PROVIDED RECORDS:
------------------------------------------------------------------------

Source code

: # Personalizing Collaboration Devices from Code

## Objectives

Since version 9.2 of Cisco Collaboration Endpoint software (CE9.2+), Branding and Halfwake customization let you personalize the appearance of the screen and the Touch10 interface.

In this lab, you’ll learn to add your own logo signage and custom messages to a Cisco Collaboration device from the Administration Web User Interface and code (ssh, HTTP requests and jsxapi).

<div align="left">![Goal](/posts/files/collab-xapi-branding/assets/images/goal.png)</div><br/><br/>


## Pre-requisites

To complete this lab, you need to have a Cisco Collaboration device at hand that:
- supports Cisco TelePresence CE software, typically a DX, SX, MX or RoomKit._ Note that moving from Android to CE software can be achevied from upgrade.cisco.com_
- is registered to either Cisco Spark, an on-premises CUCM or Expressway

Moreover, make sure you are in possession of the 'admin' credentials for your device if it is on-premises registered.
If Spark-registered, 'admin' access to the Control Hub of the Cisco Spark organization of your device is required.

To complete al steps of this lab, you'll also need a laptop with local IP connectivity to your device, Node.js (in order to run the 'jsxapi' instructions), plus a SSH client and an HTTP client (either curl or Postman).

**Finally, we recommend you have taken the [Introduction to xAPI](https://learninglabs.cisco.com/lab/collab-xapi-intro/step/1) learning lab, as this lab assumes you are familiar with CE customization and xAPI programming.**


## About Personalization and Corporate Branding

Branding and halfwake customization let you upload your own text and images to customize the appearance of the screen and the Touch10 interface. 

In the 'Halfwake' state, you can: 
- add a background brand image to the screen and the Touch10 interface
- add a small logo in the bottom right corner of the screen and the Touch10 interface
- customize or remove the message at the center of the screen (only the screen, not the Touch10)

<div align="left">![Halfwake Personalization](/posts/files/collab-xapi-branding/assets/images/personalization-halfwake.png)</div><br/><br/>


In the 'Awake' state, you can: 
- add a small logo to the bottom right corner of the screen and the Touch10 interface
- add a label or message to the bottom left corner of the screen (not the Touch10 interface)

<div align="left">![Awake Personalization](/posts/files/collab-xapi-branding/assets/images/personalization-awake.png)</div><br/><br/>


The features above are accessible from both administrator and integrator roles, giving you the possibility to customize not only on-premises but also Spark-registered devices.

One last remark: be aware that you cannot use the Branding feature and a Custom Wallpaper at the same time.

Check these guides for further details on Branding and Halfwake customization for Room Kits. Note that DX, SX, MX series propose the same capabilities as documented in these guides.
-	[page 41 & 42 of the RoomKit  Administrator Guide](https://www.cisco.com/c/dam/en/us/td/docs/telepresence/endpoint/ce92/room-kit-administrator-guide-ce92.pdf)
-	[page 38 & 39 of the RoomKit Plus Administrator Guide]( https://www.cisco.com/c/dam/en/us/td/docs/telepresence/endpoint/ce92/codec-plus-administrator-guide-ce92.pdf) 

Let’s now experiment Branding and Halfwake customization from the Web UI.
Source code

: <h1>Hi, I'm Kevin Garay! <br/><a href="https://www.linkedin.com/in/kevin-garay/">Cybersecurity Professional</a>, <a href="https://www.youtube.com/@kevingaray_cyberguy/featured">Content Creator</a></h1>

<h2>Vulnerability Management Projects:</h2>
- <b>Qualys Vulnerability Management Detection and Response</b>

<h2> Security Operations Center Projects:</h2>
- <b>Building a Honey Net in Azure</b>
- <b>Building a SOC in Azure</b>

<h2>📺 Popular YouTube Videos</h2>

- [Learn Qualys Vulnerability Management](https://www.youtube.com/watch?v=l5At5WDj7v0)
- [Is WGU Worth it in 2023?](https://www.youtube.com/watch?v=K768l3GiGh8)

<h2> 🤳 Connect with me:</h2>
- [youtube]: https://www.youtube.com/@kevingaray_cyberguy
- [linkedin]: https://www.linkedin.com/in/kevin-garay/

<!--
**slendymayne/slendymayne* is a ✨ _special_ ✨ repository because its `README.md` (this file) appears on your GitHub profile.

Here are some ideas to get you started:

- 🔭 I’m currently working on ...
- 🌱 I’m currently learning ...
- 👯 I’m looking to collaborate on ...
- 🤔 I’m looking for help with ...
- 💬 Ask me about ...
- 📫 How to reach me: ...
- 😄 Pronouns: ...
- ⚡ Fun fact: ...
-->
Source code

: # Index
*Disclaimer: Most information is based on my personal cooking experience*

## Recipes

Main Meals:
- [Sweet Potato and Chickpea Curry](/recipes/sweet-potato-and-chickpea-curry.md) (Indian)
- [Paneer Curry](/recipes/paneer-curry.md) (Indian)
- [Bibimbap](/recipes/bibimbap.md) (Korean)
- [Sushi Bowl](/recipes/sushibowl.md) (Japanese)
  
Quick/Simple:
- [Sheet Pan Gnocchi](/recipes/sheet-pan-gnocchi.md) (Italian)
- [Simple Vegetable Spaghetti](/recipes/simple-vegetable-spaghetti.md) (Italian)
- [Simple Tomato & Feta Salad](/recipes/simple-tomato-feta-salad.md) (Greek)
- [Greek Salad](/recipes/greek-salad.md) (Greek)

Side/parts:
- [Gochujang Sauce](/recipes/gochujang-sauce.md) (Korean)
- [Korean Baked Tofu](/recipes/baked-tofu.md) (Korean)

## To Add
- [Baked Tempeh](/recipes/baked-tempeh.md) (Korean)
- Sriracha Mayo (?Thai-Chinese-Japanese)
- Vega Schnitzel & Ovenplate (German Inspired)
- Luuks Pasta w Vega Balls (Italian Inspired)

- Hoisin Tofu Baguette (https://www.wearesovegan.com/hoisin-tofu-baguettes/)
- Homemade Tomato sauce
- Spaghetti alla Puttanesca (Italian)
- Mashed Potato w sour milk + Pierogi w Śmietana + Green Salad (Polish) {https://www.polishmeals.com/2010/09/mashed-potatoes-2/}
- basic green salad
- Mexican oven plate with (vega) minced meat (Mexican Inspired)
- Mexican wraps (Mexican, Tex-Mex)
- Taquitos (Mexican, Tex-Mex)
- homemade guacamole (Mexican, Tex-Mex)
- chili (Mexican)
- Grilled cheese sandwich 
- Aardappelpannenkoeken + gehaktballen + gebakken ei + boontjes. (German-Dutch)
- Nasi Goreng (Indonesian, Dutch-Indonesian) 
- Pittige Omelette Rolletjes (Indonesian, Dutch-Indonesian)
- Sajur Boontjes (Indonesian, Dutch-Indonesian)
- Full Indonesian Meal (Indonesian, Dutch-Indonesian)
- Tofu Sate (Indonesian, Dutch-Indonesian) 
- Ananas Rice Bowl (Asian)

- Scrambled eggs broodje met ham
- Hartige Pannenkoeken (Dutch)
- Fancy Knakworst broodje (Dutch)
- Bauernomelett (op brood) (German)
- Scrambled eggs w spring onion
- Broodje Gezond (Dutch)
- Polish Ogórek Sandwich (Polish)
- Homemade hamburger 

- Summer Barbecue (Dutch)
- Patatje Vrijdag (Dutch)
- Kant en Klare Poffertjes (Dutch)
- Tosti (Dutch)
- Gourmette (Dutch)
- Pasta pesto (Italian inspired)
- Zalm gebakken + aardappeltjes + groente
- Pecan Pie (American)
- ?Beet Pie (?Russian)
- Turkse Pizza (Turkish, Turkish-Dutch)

------------------------------------------------------------------------

TASK DETAILS:
The data should be transcribed exactly, line for line.

OUTPUT:
Source code

: # Personalizing Collaboration Devices from Code

## Objectives

Since version 9.2 of Cisco Collaboration Endpoint software (CE9.2+), Branding and Halfwake customization let you personalize the appearance of the screen and the Touch10 interface.

In this lab, you’ll learn to add your own logo signage and custom messages to a Cisco Collaboration device from the Administration Web User Interface and code (ssh, HTTP requests and jsxapi).

<div align="left">![Goal](/posts/files/collab-xapi-branding/assets/images/goal.png)</div><br/><br/>


## Pre-requisites

To complete this lab, you need to have a Cisco Collaboration device at hand that:
- supports Cisco TelePresence CE software, typically a DX, SX, MX or RoomKit._ Note that moving from Android to CE software can be achevied from upgrade.cisco.com_
- is registered to either Cisco Spark, an on-premises CUCM or Expressway

Moreover, make sure you are in possession of the 'admin' credentials for your device if it is on-premises registered.
If Spark-registered, 'admin' access to the Control Hub of the Cisco Spark organization of your device is required.

To complete al steps of this lab, you'll also need a laptop with local IP connectivity to your device, Node.js (in order to run the 'jsxapi' instructions), plus a SSH client and an HTTP client (either curl or Postman).

**Finally, we recommend you have taken the [Introduction to xAPI](https://learninglabs.cisco.com/lab/collab-xapi-intro/step/1) learning lab, as this lab assumes you are familiar with CE customization and xAPI programming.**


## About Personalization and Corporate Branding

Branding and halfwake customization let you upload your own text and images to customize the appearance of the screen and the Touch10 interface. 

In the 'Halfwake' state, you can: 
- add a background brand image to the screen and the Touch10 interface
- add a small logo in the bottom right corner of the screen and the Touch10 interface
- customize or remove the message at the center of the screen (only the screen, not the Touch10)

<div align="left">![Halfwake Personalization](/posts/files/collab-xapi-branding/assets/images/personalization-halfwake.png)</div><br/><br/>


In the 'Awake' state, you can: 
- add a small logo to the bottom right corner of the screen and the Touch10 interface
- add a label or message to the bottom left corner of the screen (not the Touch10 interface)

<div align="left">![Awake Personalization](/posts/files/collab-xapi-branding/assets/images/personalization-awake.png)</div><br/><br/>


The features above are accessible from both administrator and integrator roles, giving you the possibility to customize not only on-premises but also Spark-registered devices.

One last remark: be aware that you cannot use the Branding feature and a Custom Wallpaper at the same time.

Check these guides for further details on Branding and Halfwake customization for Room Kits. Note that DX, SX, MX series propose the same capabilities as documented in these guides.
-	[page 41 & 42 of the RoomKit  Administrator Guide](https://www.cisco.com/c/dam/en/us/td/docs/telepresence/endpoint/ce92/room-kit-administrator-guide-ce92.pdf)
-	[page 38 & 39 of the RoomKit Plus Administrator Guide]( https://www.cisco.com/c/dam/en/us/td/docs/telepresence/endpoint/ce92/codec-plus-administrator-guide-ce92.pdf) 

Let’s now experiment Branding and Halfwake customization from the Web UI.
Source code

: <h1>Hi, I'm Kevin Garay! <br/><a href="https://www.linkedin.com/in/kevin-garay/">Cybersecurity Professional</a>, <a href="https://www.youtube.com/@kevingaray_cyberguy/featured">Content Creator</a></h1>

<h2>Vulnerability Management Projects:</h2>
- <b>Qualys Vulnerability Management Detection and Response</b>

<h2> Security Operations Center Projects:</h2>
- <b>Building a Honey Net in Azure</b>
- <b>Building a SOC in Azure</b>

<h2>📺 Popular YouTube Videos</h2>

- [Learn Qualys Vulnerability Management](https://www.youtube.com/watch?v=l5At5WDj7v0)
- [Is WGU Worth it in 2023?](https://www.youtube.com/watch?v=K768l3GiGh8)

<h2> 🤳 Connect with me:</h2>
- [youtube]: https://www.youtube.com/@kevingaray_cyberguy
- [linkedin]: https://www.linkedin.com/in/kevin-garay/

<!--
**slendymayne/slendymayne* is a ✨ _special_ ✨ repository because its `README.md` (this file) appears on your GitHub profile.

Here are some ideas to get you started:

- 🔭 I’m currently working on ...
- 🌱 I’m currently learning ...
- 👯 I’m looking to collaborate on ...
- 🤔 I’m looking for help with ...
- 💬 Ask me about ...
- 📫 How to reach me: ...
- 😄 Pronouns: ...
- ⚡ Fun fact: ...
-->
Source code

: # Index
*Disclaimer: Most information is based on my personal cooking experience*

## Recipes

Main Meals:
- [Sweet Potato and Chickpea Curry](/recipes/sweet-potato-and-chickpea-curry.md) (Indian)
- [Paneer Curry](/recipes/paneer-curry.md) (Indian)
- [Bibimbap](/recipes/bibimbap.md) (Korean)
- [Sushi Bowl](/recipes/sushibowl.md) (Japanese)
  
Quick/Simple:
- [Sheet Pan Gnocchi](/recipes/sheet-pan-gnocchi.md) (Italian)
- [Simple Vegetable Spaghetti](/recipes/simple-vegetable-spaghetti.md) (Italian)
- [Simple Tomato & Feta Salad](/recipes/simple-tomato-feta-salad.md) (Greek)
- [Greek Salad](/recipes/greek-salad.md) (Greek)

Side/parts:
- [Gochujang Sauce](/recipes/gochujang-sauce.md) (Korean)
- [Korean Baked Tofu](/recipes/baked-tofu.md) (Korean)

## To Add
- [Baked Tempeh](/recipes/baked-tempeh.md) (Korean)
- Sriracha Mayo (?Thai-Chinese-Japanese)
- Vega Schnitzel & Ovenplate (German Inspired)
- Luuks Pasta w Vega Balls (Italian Inspired)

- Hoisin Tofu Baguette (https://www.wearesovegan.com/hoisin-tofu-baguettes/)
- Homemade Tomato sauce
- Spaghetti alla Puttanesca (Italian)
- Mashed Potato w sour milk + Pierogi w Śmietana + Green Salad (Polish) {https://www.polishmeals.com/2010/09/mashed-potatoes-2/}
- basic green salad
- Mexican oven plate with (vega) minced meat (Mexican Inspired)
- Mexican wraps (Mexican, Tex-Mex)
- Taquitos (Mexican, Tex-Mex)
- homemade guacamole (Mexican, Tex-Mex)
- chili (Mexican)
- Grilled cheese sandwich 
- Aardappelpannenkoeken + gehaktballen + gebakken ei + boontjes. (German-Dutch)
- Nasi Goreng (Indonesian, Dutch-Indonesian) 
- Pittige Omelette Rolletjes (Indonesian, Dutch-Indonesian)
- Sajur Boontjes (Indonesian, Dutch-Indonesian)
- Full Indonesian Meal (Indonesian, Dutch-Indonesian)
- Tofu Sate (Indonesian, Dutch-Indonesian) 
- Ananas Rice Bowl (Asian)

- Scrambled eggs broodje met ham
- Hartige Pannenkoeken (Dutch)
- Fancy Knakworst broodje (Dutch)
- Bauernomelett (op brood) (German)
- Scrambled eggs w spring onion
- Broodje Gezond (Dutch)
- Polish Ogórek Sandwich (Polish)
- Homemade hamburger 

- Summer Barbecue (Dutch)
- Patatje Vrijdag (Dutch)
- Kant en Klare Poffertjes (Dutch)
- Tosti (Dutch)
- Gourmette (Dutch)
- Pasta pesto (Italian inspired)
- Zalm gebakken + aardappeltjes + groente
- Pecan Pie (American)
- ?Beet Pie (?Russian)
- Turkse Pizza (Turkish, Turkish-Dutch)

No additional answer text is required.